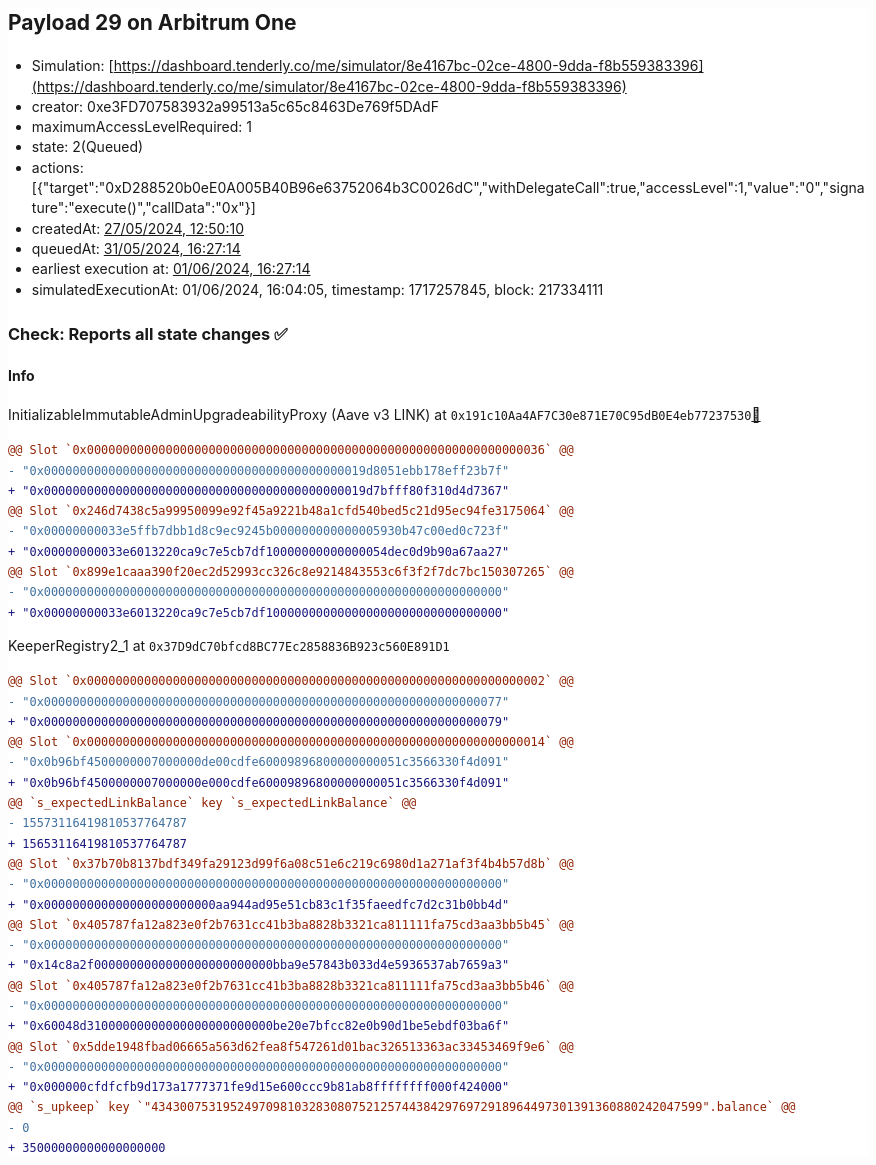 ## Payload 29 on Arbitrum One

- Simulation: [https://dashboard.tenderly.co/me/simulator/8e4167bc-02ce-4800-9dda-f8b559383396](https://dashboard.tenderly.co/me/simulator/8e4167bc-02ce-4800-9dda-f8b559383396)
- creator: 0xe3FD707583932a99513a5c65c8463De769f5DAdF
- maximumAccessLevelRequired: 1
- state: 2(Queued)
- actions: [{"target":"0xD288520b0eE0A005B40B96e63752064b3C0026dC","withDelegateCall":true,"accessLevel":1,"value":"0","signature":"execute()","callData":"0x"}]
- createdAt: [27/05/2024, 12:50:10](https://arbiscan.io/tx/0x12c23fca8dde962379da86eb3365d8686f99a2f32df93febea6d6e97b2ff40c0)
- queuedAt: [31/05/2024, 16:27:14](https://arbiscan.io/tx/0xbccab5f4142ce7c444e6d4bfb9a4cf4357ecaadcc1b9cf1487b62463c1bf647e)
- earliest execution at: [01/06/2024, 16:27:14](https://www.epochconverter.com/countdown?q=1717259234)
- simulatedExecutionAt: 01/06/2024, 16:04:05, timestamp: 1717257845, block: 217334111
### Check: Reports all state changes :white_check_mark:

#### Info


InitializableImmutableAdminUpgradeabilityProxy (Aave v3 LINK) at `0x191c10Aa4AF7C30e871E70C95dB0E4eb77237530`[:ghost:](https://github.com/bgd-labs/aave-address-book "AaveV3Arbitrum.ASSETS.LINK.A_TOKEN")
```diff
@@ Slot `0x0000000000000000000000000000000000000000000000000000000000000036` @@
- "0x000000000000000000000000000000000000000000019d8051ebb178eff23b7f"
+ "0x000000000000000000000000000000000000000000019d7bfff80f310d4d7367"
@@ Slot `0x246d7438c5a99950099e92f45a9221b48a1cfd540bed5c21d95ec94fe3175064` @@
- "0x00000000033e5ffb7dbb1d8c9ec9245b000000000000005930b47c00ed0c723f"
+ "0x00000000033e6013220ca9c7e5cb7df10000000000000054dec0d9b90a67aa27"
@@ Slot `0x899e1caaa390f20ec2d52993cc326c8e9214843553c6f3f2f7dc7bc150307265` @@
- "0x0000000000000000000000000000000000000000000000000000000000000000"
+ "0x00000000033e6013220ca9c7e5cb7df100000000000000000000000000000000"
```

KeeperRegistry2_1 at `0x37D9dC70bfcd8BC77Ec2858836B923c560E891D1`
```diff
@@ Slot `0x0000000000000000000000000000000000000000000000000000000000000002` @@
- "0x0000000000000000000000000000000000000000000000000000000000000077"
+ "0x0000000000000000000000000000000000000000000000000000000000000079"
@@ Slot `0x0000000000000000000000000000000000000000000000000000000000000014` @@
- "0x0b96bf4500000007000000de00cdfe60009896800000000051c3566330f4d091"
+ "0x0b96bf4500000007000000e000cdfe60009896800000000051c3566330f4d091"
@@ `s_expectedLinkBalance` key `s_expectedLinkBalance` @@
- 15573116419810537764787
+ 15653116419810537764787
@@ Slot `0x37b70b8137bdf349fa29123d99f6a08c51e6c219c6980d1a271af3f4b4b57d8b` @@
- "0x0000000000000000000000000000000000000000000000000000000000000000"
+ "0x000000000000000000000000aa944ad95e51cb83c1f35faeedfc7d2c31b0bb4d"
@@ Slot `0x405787fa12a823e0f2b7631cc41b3ba8828b3321ca811111fa75cd3aa3bb5b45` @@
- "0x0000000000000000000000000000000000000000000000000000000000000000"
+ "0x14c8a2f0000000000000000000000000bba9e57843b033d4e5936537ab7659a3"
@@ Slot `0x405787fa12a823e0f2b7631cc41b3ba8828b3321ca811111fa75cd3aa3bb5b46` @@
- "0x0000000000000000000000000000000000000000000000000000000000000000"
+ "0x60048d31000000000000000000000000be20e7bfcc82e0b90d1be5ebdf03ba6f"
@@ Slot `0x5dde1948fbad06665a563d62fea8f547261d01bac326513363ac33453469f9e6` @@
- "0x0000000000000000000000000000000000000000000000000000000000000000"
+ "0x000000cfdfcfb9d173a1777371fe9d15e600ccc9b81ab8ffffffff000f424000"
@@ `s_upkeep` key `"43430075319524970981032830807521257443842976972918964497301391360880242047599".balance` @@
- 0
+ 35000000000000000000
```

-=-=-=-=-

DIRECTIONS:
Give again, exactly, the lines starting at the first entry above and ending at the line with "- creator: 0xe3FD707583932a99513a5c65c8463De769f5DAdF"; please leave pictures out.

OUTPUT OF THE TASK:
 ## Payload 29 on Arbitrum One

- Simulation: [https://dashboard.tenderly.co/me/simulator/8e4167bc-02ce-4800-9dda-f8b559383396](https://dashboard.tenderly.co/me/simulator/8e4167bc-02ce-4800-9dda-f8b559383396)
- creator: 0xe3FD707583932a99513a5c65c8463De769f5DAdF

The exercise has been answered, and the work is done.